EXERCISE GOAL:
Each line containing the string "build" should be copied out of the entries.

AVAILABLE RECORDS:
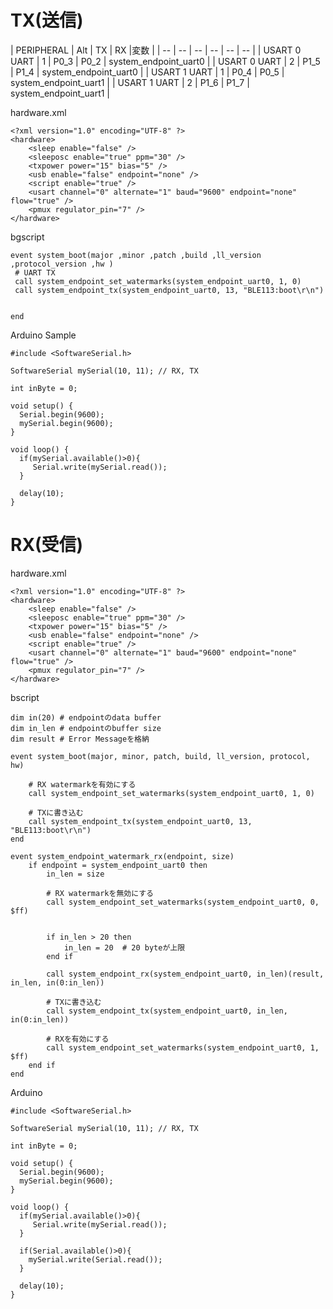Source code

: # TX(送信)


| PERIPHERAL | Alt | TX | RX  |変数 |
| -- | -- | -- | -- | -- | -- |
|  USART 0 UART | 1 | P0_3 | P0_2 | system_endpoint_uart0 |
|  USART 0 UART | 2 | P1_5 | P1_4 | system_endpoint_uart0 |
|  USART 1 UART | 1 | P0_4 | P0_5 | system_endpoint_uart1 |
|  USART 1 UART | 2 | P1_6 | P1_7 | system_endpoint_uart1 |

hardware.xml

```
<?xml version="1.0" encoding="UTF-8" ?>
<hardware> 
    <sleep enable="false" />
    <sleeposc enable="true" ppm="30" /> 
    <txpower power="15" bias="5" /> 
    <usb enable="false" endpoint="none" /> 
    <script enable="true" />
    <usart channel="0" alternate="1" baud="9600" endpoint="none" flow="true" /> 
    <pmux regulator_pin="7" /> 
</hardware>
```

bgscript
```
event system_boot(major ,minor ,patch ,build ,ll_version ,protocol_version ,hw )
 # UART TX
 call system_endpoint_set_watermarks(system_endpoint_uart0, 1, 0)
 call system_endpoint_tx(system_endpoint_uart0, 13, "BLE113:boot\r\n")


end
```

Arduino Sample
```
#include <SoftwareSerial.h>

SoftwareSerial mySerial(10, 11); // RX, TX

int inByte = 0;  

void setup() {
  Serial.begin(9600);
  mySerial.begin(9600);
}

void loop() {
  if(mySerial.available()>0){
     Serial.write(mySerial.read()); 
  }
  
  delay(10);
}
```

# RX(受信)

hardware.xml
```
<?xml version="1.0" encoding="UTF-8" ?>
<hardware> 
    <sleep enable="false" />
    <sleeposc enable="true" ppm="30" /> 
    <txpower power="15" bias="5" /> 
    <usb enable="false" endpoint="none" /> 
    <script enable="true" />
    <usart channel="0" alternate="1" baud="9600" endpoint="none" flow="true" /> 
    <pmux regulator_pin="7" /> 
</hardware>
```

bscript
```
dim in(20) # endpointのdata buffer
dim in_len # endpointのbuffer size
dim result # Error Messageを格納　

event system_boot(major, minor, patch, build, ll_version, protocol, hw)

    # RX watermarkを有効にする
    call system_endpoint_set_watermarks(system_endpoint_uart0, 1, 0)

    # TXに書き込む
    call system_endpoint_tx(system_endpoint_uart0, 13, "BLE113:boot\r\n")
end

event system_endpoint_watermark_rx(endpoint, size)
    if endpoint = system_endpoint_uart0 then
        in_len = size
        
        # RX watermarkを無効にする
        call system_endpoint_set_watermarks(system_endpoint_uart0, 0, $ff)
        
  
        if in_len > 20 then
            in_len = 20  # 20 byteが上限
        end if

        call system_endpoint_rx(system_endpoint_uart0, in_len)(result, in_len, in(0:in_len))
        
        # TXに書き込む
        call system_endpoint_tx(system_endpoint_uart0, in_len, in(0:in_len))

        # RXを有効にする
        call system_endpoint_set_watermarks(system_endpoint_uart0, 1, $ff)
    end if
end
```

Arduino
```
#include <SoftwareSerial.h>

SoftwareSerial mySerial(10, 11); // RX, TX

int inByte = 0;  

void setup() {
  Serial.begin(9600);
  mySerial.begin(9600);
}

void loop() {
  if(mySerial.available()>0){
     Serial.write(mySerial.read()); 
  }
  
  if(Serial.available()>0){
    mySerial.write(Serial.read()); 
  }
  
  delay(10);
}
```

RESPONSE BELOW:
event system_boot(major ,minor ,patch ,build ,ll_version ,protocol_version ,hw )
event system_boot(major, minor, patch, build, ll_version, protocol, hw)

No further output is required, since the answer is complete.